King AbdulAziz Cardiac Center, Ministry of National Guard, Health Affairs, King Abdulaziz Medical City for National Guard - Health affairs, King Abdullah International Medical Research Center, King Saud bin Abdulaziz University for Health Sciences, Department Mail Code: 1413, P.O. Box 22490, Riyadh, 11426, Kingdom of Saudi Arabia.
Princess Nourah bint Abdulrahman University, Riyadh, Saudi Arabia.
BMC Med Inform Decis Mak. 2017 Dec 19;17(1):174. doi: 10.1186/s12911-017-0566-6.
Prior studies have demonstrated that cardiorespiratory fitness (CRF) is a strong marker of cardiovascular health. Machine learning (ML) can enhance the prediction of outcomes through classification techniques that classify the data into predetermined categories. The aim of this study is to present an evaluation and comparison of how machine learning techniques can be applied on medical records of cardiorespiratory fitness and how the various techniques differ in terms of capabilities of predicting medical outcomes (e.g. mortality).

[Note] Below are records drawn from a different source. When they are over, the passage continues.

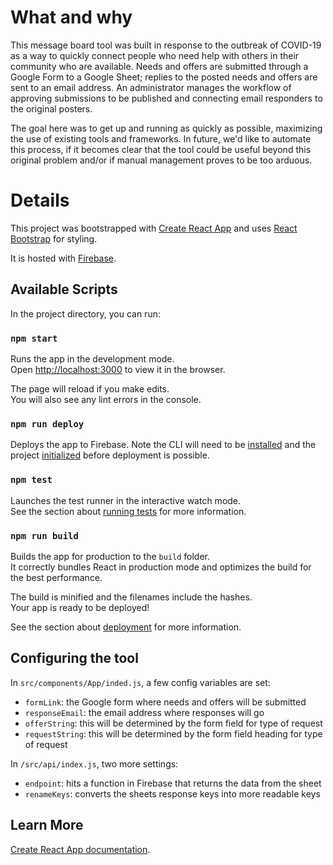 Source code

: # What and why

This message board tool was built in response to the outbreak of COVID-19 as a way to quickly connect people who need help with others in their community who are available. Needs and offers are submitted through a Google Form to a Google Sheet; replies to the posted needs and offers are sent to an email address. An administrator manages the workflow of approving submissions to be published and connecting email responders to the original posters.

The goal here was to get up and running as quickly as possible, maximizing the use of existing tools and frameworks. In future, we'd like to automate this process, if it becomes clear that the tool could be useful beyond this original problem and/or if manual management proves to be too arduous.

# Details

This project was bootstrapped with [Create React App](https://github.com/facebook/create-react-app) and uses [React Bootstrap](https://react-bootstrap.netlify.com/) for styling.

It is hosted with [Firebase](https://firebase.google.com/docs/hosting/quickstart).

## Available Scripts

In the project directory, you can run:

### `npm start`

Runs the app in the development mode.<br />
Open [http://localhost:3000](http://localhost:3000) to view it in the browser.

The page will reload if you make edits.<br />
You will also see any lint errors in the console.

### `npm run deploy`

Deploys the app to Firebase. Note the CLI will need to be [installed](https://firebase.google.com/docs/hosting/quickstart#install-cli) and the project [initialized](https://firebase.google.com/docs/hosting/quickstart#initialize) before deployment is possible.

### `npm test`

Launches the test runner in the interactive watch mode.<br />
See the section about [running tests](https://facebook.github.io/create-react-app/docs/running-tests) for more information.

### `npm run build`

Builds the app for production to the `build` folder.<br />
It correctly bundles React in production mode and optimizes the build for the best performance.

The build is minified and the filenames include the hashes.<br />
Your app is ready to be deployed!

See the section about [deployment](https://facebook.github.io/create-react-app/docs/deployment) for more information.

## Configuring the tool

In `src/components/App/inded.js`, a few config variables are set:
- `formLink`: the Google form where needs and offers will be submitted
- `responseEmail`: the email address where responses will go
- `offerString`: this will be determined by the form field for type of request
- `requestString`: this will be determined by the form field heading for type of request

In `/src/api/index.js`, two more settings:
- `endpoint`: hits a function in Firebase that returns the data from the sheet
- `renameKeys`: converts the sheets response keys into more readable keys

## Learn More

[Create React App documentation](https://facebook.github.io/create-react-app/docs/getting-started).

We use data of 34,212 patients free of known coronary artery disease or heart failure who underwent clinician-referred exercise treadmill stress testing at Henry Ford Health Systems Between 1991 and 2009 and had a complete 10-year follow-up. Seven machine learning classification techniques were evaluated: Decision Tree (DT), Support Vector Machine (SVM), Artificial Neural Networks (ANN), Naïve Bayesian Classifier (BC), Bayesian Network (BN), K-Nearest Neighbor (KNN) and Random Forest (RF). In order to handle the imbalanced dataset used, the Synthetic Minority Over-Sampling Technique (SMOTE) is used.
Two set of experiments have been conducted with and without the SMOTE sampling technique. On average over different evaluation metrics, SVM Classifier has shown the lowest performance while other models like BN, BC and DT performed better. The RF classifier has shown the best performance (AUC = 0.97) among all models trained using the SMOTE sampling.
The results show that various ML techniques can significantly vary in terms of its performance for the different evaluation metrics. It is also not necessarily that the more complex the ML model, the more prediction accuracy can be achieved. The prediction performance of all models trained with SMOTE is much better than the performance of models trained without SMOTE. The study shows the potential of machine learning methods for predicting all-cause mortality using cardiorespiratory fitness data.
先前的研究表明,心肺适能(CRF)是心血管健康的强有力指标。机器学习(ML)可以通过分类技术增强对结果的预测,这些技术将数据分类到预定的类别中。本研究旨在展示如何在心肺适能的医疗记录上应用机器学习技术,并比较各种技术在预测医疗结果(例如死亡率)方面的能力差异。
我们使用了 1991 年至 2009 年间在亨利福特健康系统接受临床医生推荐的运动跑步机压力测试且在 10 年内完成完整随访的 34212 例无已知冠状动脉疾病或心力衰竭的患者的数据。评估了七种机器学习分类技术:决策树(DT)、支持向量机(SVM)、人工神经网络(ANN)、朴素贝叶斯分类器(BC)、贝叶斯网络(BN)、K-近邻(KNN)和随机森林(RF)。为了处理使用的不平衡数据集,使用了合成少数过采样技术(SMOTE)。
在使用和不使用 SMOTE 采样技术的情况下进行了两组实验。在不同的评估指标上,SVM 分类器的平均性能最低,而其他模型,如 BN、BC 和 DT 的性能更好。在使用 SMOTE 采样训练的所有模型中,RF 分类器的表现最好(AUC=0.97)。
结果表明,各种 ML 技术在不同的评估指标上的性能可能会有很大差异。也不一定是 ML 模型越复杂,预测准确性就越高。使用 SMOTE 训练的所有模型的预测性能都明显优于未使用 SMOTE 训练的模型的性能。该研究表明,机器学习方法在使用心肺适能数据预测全因死亡率方面具有潜力。